**** DATA EXCERPTS ****
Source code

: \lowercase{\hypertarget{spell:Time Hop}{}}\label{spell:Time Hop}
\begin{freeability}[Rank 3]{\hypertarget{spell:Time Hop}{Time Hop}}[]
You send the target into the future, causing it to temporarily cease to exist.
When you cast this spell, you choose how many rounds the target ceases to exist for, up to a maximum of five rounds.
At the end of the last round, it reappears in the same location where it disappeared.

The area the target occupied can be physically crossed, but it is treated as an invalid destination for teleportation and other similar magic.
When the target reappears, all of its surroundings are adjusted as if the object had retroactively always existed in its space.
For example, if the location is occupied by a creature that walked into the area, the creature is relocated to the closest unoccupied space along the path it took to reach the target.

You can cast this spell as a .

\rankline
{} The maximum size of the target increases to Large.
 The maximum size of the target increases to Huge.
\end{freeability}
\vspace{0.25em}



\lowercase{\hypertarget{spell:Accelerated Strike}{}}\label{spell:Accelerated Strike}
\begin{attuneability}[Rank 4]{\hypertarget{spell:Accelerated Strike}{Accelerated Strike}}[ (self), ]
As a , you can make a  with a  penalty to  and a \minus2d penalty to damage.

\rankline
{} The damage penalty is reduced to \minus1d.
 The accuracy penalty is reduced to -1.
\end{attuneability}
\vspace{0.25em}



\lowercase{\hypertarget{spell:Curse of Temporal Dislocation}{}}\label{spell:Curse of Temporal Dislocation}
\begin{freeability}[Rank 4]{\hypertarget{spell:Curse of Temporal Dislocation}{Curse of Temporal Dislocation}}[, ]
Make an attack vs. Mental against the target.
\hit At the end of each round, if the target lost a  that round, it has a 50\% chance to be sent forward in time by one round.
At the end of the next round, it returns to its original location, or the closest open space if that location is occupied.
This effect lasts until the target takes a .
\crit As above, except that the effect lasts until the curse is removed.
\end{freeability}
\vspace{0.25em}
****
- **EXERCISE DESCRIPTION**
While keeping every line the same, please copy out all the records.

- **ANSWER TO THIS PROBLEM**
Source code

: \lowercase{\hypertarget{spell:Time Hop}{}}\label{spell:Time Hop}
\begin{freeability}[Rank 3]{\hypertarget{spell:Time Hop}{Time Hop}}[]
You send the target into the future, causing it to temporarily cease to exist.
When you cast this spell, you choose how many rounds the target ceases to exist for, up to a maximum of five rounds.
At the end of the last round, it reappears in the same location where it disappeared.

The area the target occupied can be physically crossed, but it is treated as an invalid destination for teleportation and other similar magic.
When the target reappears, all of its surroundings are adjusted as if the object had retroactively always existed in its space.
For example, if the location is occupied by a creature that walked into the area, the creature is relocated to the closest unoccupied space along the path it took to reach the target.

You can cast this spell as a .

\rankline
{} The maximum size of the target increases to Large.
 The maximum size of the target increases to Huge.
\end{freeability}
\vspace{0.25em}



\lowercase{\hypertarget{spell:Accelerated Strike}{}}\label{spell:Accelerated Strike}
\begin{attuneability}[Rank 4]{\hypertarget{spell:Accelerated Strike}{Accelerated Strike}}[ (self), ]
As a , you can make a  with a  penalty to  and a \minus2d penalty to damage.

\rankline
{} The damage penalty is reduced to \minus1d.
 The accuracy penalty is reduced to -1.
\end{attuneability}
\vspace{0.25em}



\lowercase{\hypertarget{spell:Curse of Temporal Dislocation}{}}\label{spell:Curse of Temporal Dislocation}
\begin{freeability}[Rank 4]{\hypertarget{spell:Curse of Temporal Dislocation}{Curse of Temporal Dislocation}}[, ]
Make an attack vs. Mental against the target.
\hit At the end of each round, if the target lost a  that round, it has a 50\% chance to be sent forward in time by one round.
At the end of the next round, it returns to its original location, or the closest open space if that location is occupied.
This effect lasts until the target takes a .
\crit As above, except that the effect lasts until the curse is removed.
\end{freeability}
\vspace{0.25em}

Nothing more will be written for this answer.